Work to complete
From the listing below, return each line that includes "button".

The data
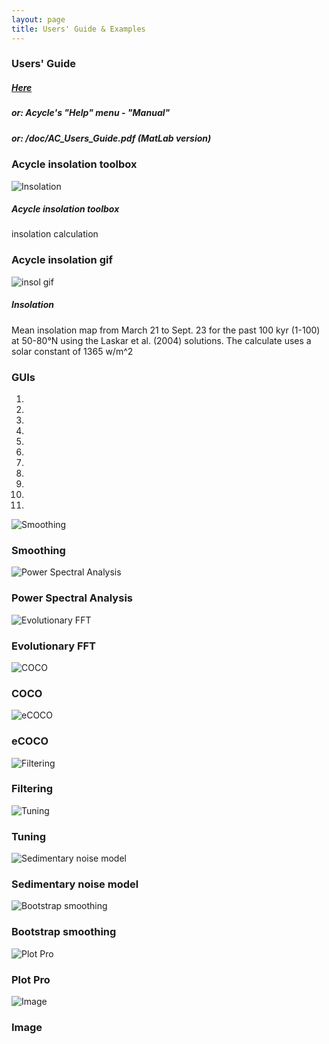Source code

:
 ```yaml
---
layout: page
title: Users' Guide & Examples
--- 
```

<section id = "project">
    <section id = "guide">
        <div class ="divider"></div>
        <div class = "container">
            <div class="heading">
                <h3>Users' Guide</h3>
                <p><h5> <a href ="https://github.com/mingsongli/acycle/blob/master/doc/AC_Users_Guide.pdf"> Here </a> </h5></p>
                <p><h5> or: Acycle's "Help" menu - "Manual" </h5></p>
                <p><h5> or:    /doc/AC_Users_Guide.pdf  (MatLab version)</h5></p>
            </div>
    <section id = "Setup">
        <div class ="divider"></div>
        <div class = "container">
            <div id = "imaging">
                <div class="heading">
                        <h3>Acycle insolation toolbox</h3>
                </div>
                <img src="images/2.acycle-insolationS.gif" alt ="Insolation">
                <h5> Acycle insolation toolbox</h5>
                <p> insolation calculation</p>
            </div>
        </div>
    </section>
    <section id = "inso">
        <div class ="divider"></div>
        <div class = "container">
            <div id = "imaging">
                <div class="heading">
                        <h3>Acycle insolation gif </h3>
                </div>
                <img src="images/Insol-t-1-100ka-day-80-264-lat-50-80-meandaily-La04.gif" alt ="insol gif">
                <h5 > Insolation </h5>
                <p>Mean insolation map from March 21 to Sept. 23 for the past 100 kyr (1-100) at 50-80°N using the Laskar et al. (2004) solutions. The calculate uses a solar constant of 1365 w/m^2</p>
            </div>
        </div>
    </section>
    <section id = "examples">
        <div class ="divider"></div>
        <div class = "container">
        <div class ="heading">
                <h3>GUIs</h3>
        </div>
        <div id ="myCarousel" class="carousel slide text-center" data-ride="carousel">
            <ol class="carousel-indicators">
                    <li data-target="#myCarousel" data-slide-to="0" class="active"></li>
                    <li data-target="#myCarousel" data-slide-to="1"></li>
                    <li data-target="#myCarousel" data-slide-to="2"></li>
                    <li data-target="#myCarousel" data-slide-to="3"></li>
                    <li data-target="#myCarousel" data-slide-to="4"></li>
                    <li data-target="#myCarousel" data-slide-to="5"></li>
                    <li data-target="#myCarousel" data-slide-to="6"></li>
                    <li data-target="#myCarousel" data-slide-to="7"></li>
                    <li data-target="#myCarousel" data-slide-to="8"></li>
                    <li data-target="#myCarousel" data-slide-to="9"></li>
                    <li data-target="#myCarousel" data-slide-to="10"></li>
                    </ol>
                <div class="carousel-item">
                    <img src="/images/Slide1.jpeg" alt= "Smoothing">
                    <div class="carousel-caption">
                    <h3> Smoothing </h3>
                    </div>
                </div>    
                <div class="carousel-item">
                    <img src="/images/Slide2.jpeg" alt= "Power Spectral Analysis">
                    <div class="carousel-caption">
                    <h3> Power Spectral Analysis </h3>
                    </div>
                </div>        
                <div class="carousel-item">
                    <img src="/images/Slide3.jpeg" alt= "Evolutionary FFT">
                    <div class="carousel-caption">
                    <h3>Evolutionary FFT</h3>
                    </div>
                </div>
                <div class="carousel-item">
                    <img src="/images/Slide4.jpeg" alt= "COCO">
                    <div class="carousel-caption">
                    <h3>COCO</h3>
                    </div>
                </div>
                <div class="carousel-item">
                    <img src="/images/Slide5.jpeg" alt= "eCOCO">
                    <div class="carousel-caption">
                    <h3>eCOCO</h3>
                    </div>
                </div>
                <div class="carousel-item">
                    <img src="/images/Slide6.jpeg" alt= "Filtering">
                    <div class="carousel-caption">
                    <h3>Filtering</h3>
                    </div>
                </div>
                <div class="carousel-item">
                    <img src="/images/Slide7.jpeg" alt= "Tuning">
                    <div class="carousel-caption">
                    <h3>Tuning</h3>
                    </div>
                </div>
                <div class="carousel-item">
                    <img src="/images/Slide8.jpeg" alt= "Sedimentary noise model">
                    <div class="carousel-caption">
                    <h3>Sedimentary noise model</h3>
                    </div>
                </div>
                <div class="carousel-item">
                    <img src="/images/Slide9.jpeg" alt= "Bootstrap smoothing">
                    <div class="carousel-caption">
                    <h3>Bootstrap smoothing</h3>
                    </div>
                </div>
                <div class="carousel-item">
                    <img src="/images/Slide11.jpeg" alt= "Plot Pro">
                    <div class="carousel-caption">
                    <h3>Plot Pro</h3>
                    </div>
                </div>
                <div class="carousel-item">
                    <img src="/images/Slide12.jpeg" alt= "Image">
                    <div class="carousel-caption">
                    <h3>Image</h3>
                    </div>
                </div>
            <a class="carousel-control-prev" href="#myCarousel" data-slide="prev" role="button"> <span class="fa fa-arrow-left" id = "home"></span></a>
            <a class="carousel-control-next " href="#myCarousel" data-slide="next" role="button"> <span class="fa fa-arrow-right" id = "home"></span></a>
        </div>
        </div>
    </section>
</section>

Your solution
            <a class="carousel-control-prev" href="#myCarousel" data-slide="prev" role="button"> <span class="fa fa-arrow-left" id = "home"></span></a>
            <a class="carousel-control-next " href="#myCarousel" data-slide="next" role="button"> <span class="fa fa-arrow-right" id = "home"></span></a>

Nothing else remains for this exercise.